Bonnie Cha from All Things D spent some time with Vizio’s “Thin+Light” Ultrabook CT15-A1, the 15.6″ variant of the company’s first entry into the Ultrabook space. According to Cha, the Thin+Light Ultrabook’s svelte styling is unfortunately coupled with a number of design issues. The CT15 might sport a sharp 1080p display, but it looks like Vizio might need a little more computer manufacturing experience before it can make a dent in the profits of more established companies like HP, Asus, Samsung, and others.
Cha mentions that the CT15 presents a refined initial impression:
The Vizio Thin + Light makes quite a first impression with its sleek, minimalist design. It has an all-aluminum construction and a soft-touch finish on the bottom that makes it less slippery and easy to grip.
Minimalist is certainly right — the CT15 Ultrabook definitely looks quite svelte, but the port set suffers because of it; though this is a 15.6″ device, you’ll only find two USB 3.0 ports, a single full HDMI port, and a 3.5mm headphone/mic combo jack.
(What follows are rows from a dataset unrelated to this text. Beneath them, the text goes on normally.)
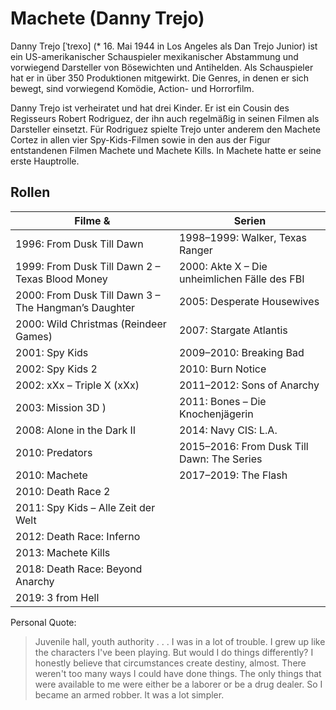 # Machete (Danny Trejo)
Danny Trejo [ˈtɾexo] (* 16. Mai 1944 in Los Angeles als Dan Trejo Junior) ist ein US-amerikanischer Schauspieler mexikanischer Abstammung und vorwiegend Darsteller von Bösewichten und Antihelden. Als Schauspieler hat er in über 350 Produktionen mitgewirkt. Die Genres, in denen er sich bewegt, sind vorwiegend Komödie, Action- und Horrorfilm.

Danny Trejo ist verheiratet und hat drei Kinder. Er ist ein Cousin des Regisseurs Robert Rodriguez, der ihn auch regelmäßig in seinen Filmen als Darsteller einsetzt. Für Rodriguez spielte Trejo unter anderem den Machete Cortez in allen vier Spy-Kids-Filmen sowie in den aus der Figur entstandenen Filmen Machete und Machete Kills. In Machete hatte er seine erste Hauptrolle.

## Rollen
Filme &| Serien 
-----------------------------------------------------|-----------------------------------------------------
1996: From Dusk Till Dawn | 1998–1999: Walker, Texas Ranger 
1999: From Dusk Till Dawn 2 – Texas Blood Money | 2000: Akte X – Die unheimlichen Fälle des FBI 
2000: From Dusk Till Dawn 3 – The Hangman’s Daughter | 2005: Desperate Housewives
2000: Wild Christmas (Reindeer Games) | 2007: Stargate Atlantis 
2001: Spy Kids | 2009–2010: Breaking Bad 
2002: Spy Kids 2  | 2010: Burn Notice 
2002: xXx – Triple X (xXx) | 2011–2012: Sons of Anarchy 
2003: Mission 3D ) | 2011: Bones – Die Knochenjägerin
2008: Alone in the Dark II | 2014: Navy CIS: L.A. 
2010: Predators | 2015–2016: From Dusk Till Dawn: The Series 
2010: Machete | 2017–2019: The Flash 
2010: Death Race 2 | 
2011: Spy Kids – Alle Zeit der Welt | 
2012: Death Race: Inferno | 
2013: Machete Kills | 
2018: Death Race: Beyond Anarchy | 
2019: 3 from Hell | 

 
Personal Quote:
 >Juvenile hall, youth authority . . . I was in a lot of trouble. I grew up like the characters I've been playing. But would I do things differently? I honestly believe that circumstances create destiny, almost. There weren't too many ways I could have done things. The only things that were available to me were either be a laborer or be a drug dealer. So I became an armed robber. It was a lot simpler.

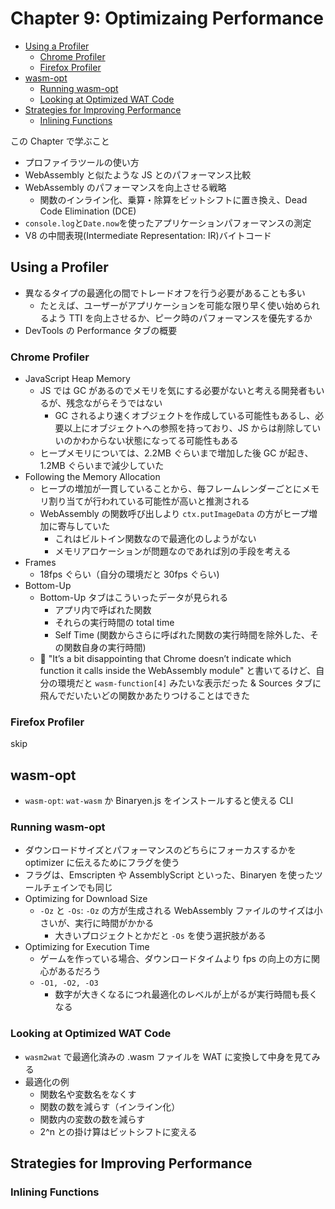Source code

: # Chapter 9: Optimizaing Performance

<!-- TOC -->

- [Using a Profiler](#using-a-profiler)
  - [Chrome Profiler](#chrome-profiler)
  - [Firefox Profiler](#firefox-profiler)
- [wasm-opt](#wasm-opt)
  - [Running wasm-opt](#running-wasm-opt)
  - [Looking at Optimized WAT Code](#looking-at-optimized-wat-code)
- [Strategies for Improving Performance](#strategies-for-improving-performance)
  - [Inlining Functions](#inlining-functions)

<!-- /TOC -->

この Chapter で学ぶこと

- プロファイラツールの使い方
- WebAssembly と似たような JS とのパフォーマンス比較
- WebAssembly のパフォーマンスを向上させる戦略
  - 関数のインライン化、乗算・除算をビットシフトに置き換え、Dead Code Elimination (DCE)
- `console.log`と`Date.now`を使ったアプリケーションパフォーマンスの測定
- V8 の中間表現(Intermediate Representation: IR)バイトコード

## Using a Profiler

- 異なるタイプの最適化の間でトレードオフを行う必要があることも多い
  - たとえば、ユーザーがアプリケーションを可能な限り早く使い始められるよう TTI を向上させるか、ピーク時のパフォーマンスを優先するか
- DevTools の Performance タブの概要

### Chrome Profiler

- JavaScript Heap Memory
  - JS では GC があるのでメモリを気にする必要がないと考える開発者もいるが、残念ながらそうではない
    - GC されるより速くオブジェクトを作成している可能性もあるし、必要以上にオブジェクトへの参照を持っており、JS からは削除していいのかわからない状態になってる可能性もある
  - ヒープメモリについては、2.2MB ぐらいまで増加した後 GC が起き、1.2MB ぐらいまで減少していた
- Following the Memory Allocation
  - ヒープの増加が一貫していることから、毎フレームレンダーごとにメモリ割り当てが行われている可能性が高いと推測される
  - WebAssembly の関数呼び出しより `ctx.putImageData` の方がヒープ増加に寄与していた
    - これはビルトイン関数なので最適化のしようがない
    - メモリアロケーションが問題なのであれば別の手段を考える
- Frames
  - 18fps ぐらい（自分の環境だと 30fps ぐらい)
- Bottom-Up
  - Bottom-Up タブはこういったデータが見られる
    - アプリ内で呼ばれた関数
    - それらの実行時間の total time
    - Self Time (関数からさらに呼ばれた関数の実行時間を除外した、その関数自身の実行時間)
  - 🤔 "It’s a bit disappointing that Chrome doesn’t indicate which function it calls inside the WebAssembly module" と書いてるけど、自分の環境だと `wasm-function[4]` みたいな表示だった & Sources タブに飛んでだいたいどの関数かあたりつけることはできた

### Firefox Profiler

skip

## wasm-opt

- `wasm-opt`: `wat-wasm` か Binaryen.js をインストールすると使える CLI

### Running wasm-opt

- ダウンロードサイズとパフォーマンスのどちらにフォーカスするかを optimizer に伝えるためにフラグを使う
- フラグは、Emscripten や AssemblyScript といった、Binaryen を使ったツールチェインでも同じ
- Optimizing for Download Size
  - `-Oz` と `-Os`: `-Oz` の方が生成される WebAssembly ファイルのサイズは小さいが、実行に時間がかかる
    - 大きいプロジェクトとかだと `-Os` を使う選択肢がある
- Optimizing for Execution Time
  - ゲームを作っている場合、ダウンロードタイムより fps の向上の方に関心があるだろう
  - `-O1, -O2, -O3`
    - 数字が大きくなるにつれ最適化のレベルが上がるが実行時間も長くなる

### Looking at Optimized WAT Code

- `wasm2wat` で最適化済みの .wasm ファイルを WAT に変換して中身を見てみる
- 最適化の例
  - 関数名や変数名をなくす
  - 関数の数を減らす（インライン化）
  - 関数内の変数の数を減らす
  - 2^n との掛け算はビットシフトに変える

## Strategies for Improving Performance

### Inlining Functions
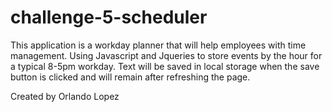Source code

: # challenge-5-scheduler

This application is a workday planner that will help employees with time management. Using Javascript and Jqueries to store events by the hour for a typical 8-5pm workday. Text will be saved in local storage when the save button is clicked and will remain after refreshing the page. 

Created by Orlando Lopez
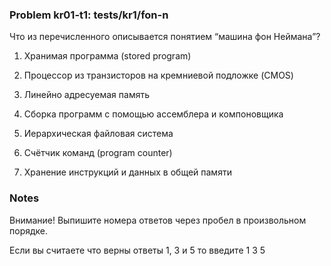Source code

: ### Problem kr01-t1: tests/kr1/fon-n

Что из перечисленного описывается понятием “машина фон Неймана”?

1) Хранимая программа (stored program)

2) Процессор из транзисторов на кремниевой подложке (CMOS)

3) Линейно адресуемая память

4) Сборка программ с помощью ассемблера и компоновщика

5) Иерархическая файловая система

6) Счётчик команд (program counter)

7) Хранение инструкций и данных в общей памяти

### Notes

Внимание! Выпишите номера ответов через пробел в произвольном порядке.

Если вы считаете что верны ответы 1, 3 и 5 то введите 1 3 5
Cha says that the sleek tapered edges make the CT15 Ultrabook a bother to open.
We’re happy to see that Vizio’s Ultrabook doesn’t dissappoint in the display department. The company, which is known best for its HDTVs, included a 1080p IPS display on the CT15 which Cha says is “gorgeous”. We’re curious to know how it would stand up next to Asus’ 1080p IPS display on the UX21A which received top marks. Though we’re certain that 1080p on a 15.6″ screen would be more enjoyable than on the UX21A’s 11.6″ screen. Laptop Mag’s Vizio CT15 review has a bit more detail on the display:
The matte display did an excellent job minimizing glare and reflections while we watchinged trailers for “The Avengers” and “The Hobbit.” Better still, colors were bright and crisp, and there was a minimal amount of pixeilation and artifacts in darker areas. Viewing angles were very wide, too.
The display’s brightness of 257 lux beat the average (246), the Sony VAIO S (231) and the Acer (158), but not the Samsung Series 9 (368).
Trackpad and keyboard woes unfortunately reel the CT15 Ultrabook back from greatness. Cha says that the keyboard didn’t offer as much respond as she would have liked and that the lack of backlighting was a disappointment. The trackpad was described as “erratic” and though a software update was released to fix the issues, Cha says that it made the touchpad less responsive and less accepting of purposeful gestures like pinch-to-zoom. She also says that the cursor gets stuck from time to time.
Vizio’s Ultrabook lineup is also available in a 14″ variant (1600×900 display) which starts at $799 while the 15.6″ variant discussed above starts at $949. Both are offered with Core i3, i5, or i7 options, with the 14″ offering topping out at $1099 and the 15.6″ at $1149.